The probe began in October 2018 based on a letter sent by a former wrestler to athletic director Warde Manuel in mid-July. It was not made public until last week.
Since then, a number of men alleging sexual abuse by Anderson, including Barahal, have retained law firms that are representing accusers who sued Michigan State University and Ohio State University in similar cases.
Andy Hrovat, 40, who competed for the United States in the 2008 Summer Olympics, spoke out last week, claiming that Anderson inappropriately touched him during medical exams when he was a freshman at UM in 1998.
UM alumni Robert Julian Stone, 69 (left), and Andy Hrovat, 40 (right), previously spoke out accusing Anderson of inappropriate touching two decades apart
Another former student, Gary Bailey, told the AP that Anderson dropped his pants and asked him to fondle his genitals in a medical exam during Bailey’s senior year in 1968 or 1969.
Bailey said he filled out a complaint form to the University Health Service within a month or so, writing that the behavior was ‘inappropriate.’
‘I never heard anything about it ever again,’ said Bailey, now 72.
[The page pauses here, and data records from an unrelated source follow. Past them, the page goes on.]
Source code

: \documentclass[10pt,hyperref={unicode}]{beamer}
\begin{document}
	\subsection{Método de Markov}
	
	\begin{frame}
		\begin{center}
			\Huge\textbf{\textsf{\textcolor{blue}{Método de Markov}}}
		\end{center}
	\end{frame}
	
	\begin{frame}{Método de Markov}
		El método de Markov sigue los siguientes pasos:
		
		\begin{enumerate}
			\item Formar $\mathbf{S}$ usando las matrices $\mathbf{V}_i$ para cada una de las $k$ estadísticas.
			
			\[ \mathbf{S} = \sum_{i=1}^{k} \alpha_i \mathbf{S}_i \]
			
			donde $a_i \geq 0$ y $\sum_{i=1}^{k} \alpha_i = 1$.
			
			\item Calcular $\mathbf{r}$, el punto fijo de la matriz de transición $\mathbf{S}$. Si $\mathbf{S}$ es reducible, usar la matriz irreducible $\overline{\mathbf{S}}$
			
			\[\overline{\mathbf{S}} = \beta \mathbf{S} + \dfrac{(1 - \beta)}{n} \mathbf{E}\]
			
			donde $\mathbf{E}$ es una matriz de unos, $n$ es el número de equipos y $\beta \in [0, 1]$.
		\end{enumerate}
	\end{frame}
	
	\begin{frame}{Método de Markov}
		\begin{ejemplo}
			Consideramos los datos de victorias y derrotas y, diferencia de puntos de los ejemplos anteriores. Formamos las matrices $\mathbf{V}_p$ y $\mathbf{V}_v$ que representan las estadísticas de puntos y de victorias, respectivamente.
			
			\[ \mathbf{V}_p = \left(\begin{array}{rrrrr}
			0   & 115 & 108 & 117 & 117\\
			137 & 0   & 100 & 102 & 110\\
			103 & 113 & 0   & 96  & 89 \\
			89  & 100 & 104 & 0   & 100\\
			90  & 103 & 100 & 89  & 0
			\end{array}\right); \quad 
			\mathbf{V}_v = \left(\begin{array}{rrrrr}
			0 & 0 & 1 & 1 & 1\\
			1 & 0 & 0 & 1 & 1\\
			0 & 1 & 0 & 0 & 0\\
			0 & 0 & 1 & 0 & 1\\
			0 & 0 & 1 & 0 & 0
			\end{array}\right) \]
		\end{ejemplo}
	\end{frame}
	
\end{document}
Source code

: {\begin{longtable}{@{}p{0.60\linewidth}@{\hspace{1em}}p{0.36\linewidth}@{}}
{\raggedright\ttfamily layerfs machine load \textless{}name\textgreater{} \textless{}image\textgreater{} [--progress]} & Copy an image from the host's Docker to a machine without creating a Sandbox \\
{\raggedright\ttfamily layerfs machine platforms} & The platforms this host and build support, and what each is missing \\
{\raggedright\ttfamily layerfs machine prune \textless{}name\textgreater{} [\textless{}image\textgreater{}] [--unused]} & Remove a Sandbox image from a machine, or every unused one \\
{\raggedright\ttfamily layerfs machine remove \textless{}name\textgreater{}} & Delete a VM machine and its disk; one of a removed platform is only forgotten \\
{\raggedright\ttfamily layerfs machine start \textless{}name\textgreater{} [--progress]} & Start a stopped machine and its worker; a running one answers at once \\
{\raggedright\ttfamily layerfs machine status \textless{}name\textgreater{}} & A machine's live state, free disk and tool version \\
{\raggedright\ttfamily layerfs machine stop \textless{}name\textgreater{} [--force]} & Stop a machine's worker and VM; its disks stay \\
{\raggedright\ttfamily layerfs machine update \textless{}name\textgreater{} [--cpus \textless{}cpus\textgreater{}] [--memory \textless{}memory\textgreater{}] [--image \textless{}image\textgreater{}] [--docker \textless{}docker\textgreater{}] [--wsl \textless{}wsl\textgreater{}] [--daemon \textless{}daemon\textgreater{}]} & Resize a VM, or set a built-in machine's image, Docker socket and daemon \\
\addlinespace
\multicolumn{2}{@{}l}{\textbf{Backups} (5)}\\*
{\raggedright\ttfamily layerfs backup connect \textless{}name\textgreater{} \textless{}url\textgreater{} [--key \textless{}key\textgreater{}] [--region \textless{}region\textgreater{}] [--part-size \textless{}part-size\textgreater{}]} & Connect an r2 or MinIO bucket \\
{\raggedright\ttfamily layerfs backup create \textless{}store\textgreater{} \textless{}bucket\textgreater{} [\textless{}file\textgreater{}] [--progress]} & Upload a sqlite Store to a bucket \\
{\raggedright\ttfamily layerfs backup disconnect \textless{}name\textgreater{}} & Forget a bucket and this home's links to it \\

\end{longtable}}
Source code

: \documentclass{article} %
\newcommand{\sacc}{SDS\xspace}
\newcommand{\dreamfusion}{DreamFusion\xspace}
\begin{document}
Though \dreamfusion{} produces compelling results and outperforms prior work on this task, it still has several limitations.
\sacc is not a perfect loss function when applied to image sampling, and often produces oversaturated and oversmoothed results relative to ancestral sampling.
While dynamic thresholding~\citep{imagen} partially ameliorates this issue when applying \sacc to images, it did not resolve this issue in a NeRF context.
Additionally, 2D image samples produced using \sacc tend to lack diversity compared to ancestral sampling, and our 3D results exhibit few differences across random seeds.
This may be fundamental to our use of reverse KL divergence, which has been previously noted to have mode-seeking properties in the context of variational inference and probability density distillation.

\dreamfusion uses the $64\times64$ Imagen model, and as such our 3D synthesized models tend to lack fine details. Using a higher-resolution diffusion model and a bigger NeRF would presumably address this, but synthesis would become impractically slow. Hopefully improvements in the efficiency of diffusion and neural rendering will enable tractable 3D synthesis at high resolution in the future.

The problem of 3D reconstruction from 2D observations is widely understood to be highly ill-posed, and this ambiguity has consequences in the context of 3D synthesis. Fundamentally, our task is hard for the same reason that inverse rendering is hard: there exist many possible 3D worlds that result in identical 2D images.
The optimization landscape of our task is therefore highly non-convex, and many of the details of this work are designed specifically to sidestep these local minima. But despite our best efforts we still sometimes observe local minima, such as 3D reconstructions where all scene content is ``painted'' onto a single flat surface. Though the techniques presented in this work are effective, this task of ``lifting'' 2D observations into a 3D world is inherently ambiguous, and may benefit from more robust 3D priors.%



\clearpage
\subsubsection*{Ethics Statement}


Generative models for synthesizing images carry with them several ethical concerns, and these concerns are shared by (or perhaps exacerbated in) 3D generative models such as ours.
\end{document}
Anderson (seen in the above undated file photo) died in 2008 at the age of 80. Several Michigan graduates have come forward and accused him of molestation spanning four decades
Robert Julian Stone, 69, told the AP last week that he was a 20-year-old UM junior when Anderson assaulted him by taking his hand and using it to fondle his own penis during a medical appointment at the university’s health center in 1971.
After the exam, Stone said he felt enraged and disgusted, but he never told anyone at the university about it.
The accusations of abuse at the University of Michigan and Ohio State bear striking similarities. The University of Minnesota is also investigating claims accusing a former assistant hockey coach of sexually abusing players.
University President Mark Schlissel apologized last week ‘to anyone who was harmed by Dr. Anderson,’ saying in a statement that the ‘patient-physician relationship involves a solemn commitment and trust.’
The school set up a hotline so that those who have information about Anderson could come forward.
Barahal, who called the hotline last week, said he did not speak to anybody about the violation immediately afterward or report it to the university or other authorities, but that he never forgot it.
‘It was embarrassing and inappropriate. But that´s not something that guys would generally talk about,’ he said.
The memories of that day rushed back, though, when he tuned in to his alma mater’s football games on television.
UM President Mark Schlissel told a Board of Regents meeting last week: ‘The allegations are highly disturbing. On behalf of the university, I apologize to anyone who was harmed by Dr. Anderson’
‘When they show at the beginning of the game the team running out to touch the “M” Club Go Blue banner, I’d occasionally see him – he was a pretty short guy and not very athletic – jumping up to try to touch the banner, which is a good luck thing for Michigan,’ Barahal said. ‘And it kind of brought that (memory) back. So, I told the story for years to people about how I went in for a sore throat, and he had his finger up my butt. I mean, I told that story for years.’
And he’s telling it now, publicly, Barahal said, to try to help fellow victims.
‘The sooner the university understands that not only was this physician capable of doing this, he did do it, then I think that everybody will be well on the road to whatever recovery, emotional or otherwise, that they seek,’ he said.
‘People really suffered (and) need to be believed. And the only way they´re going to be believed is if other people tell their story.’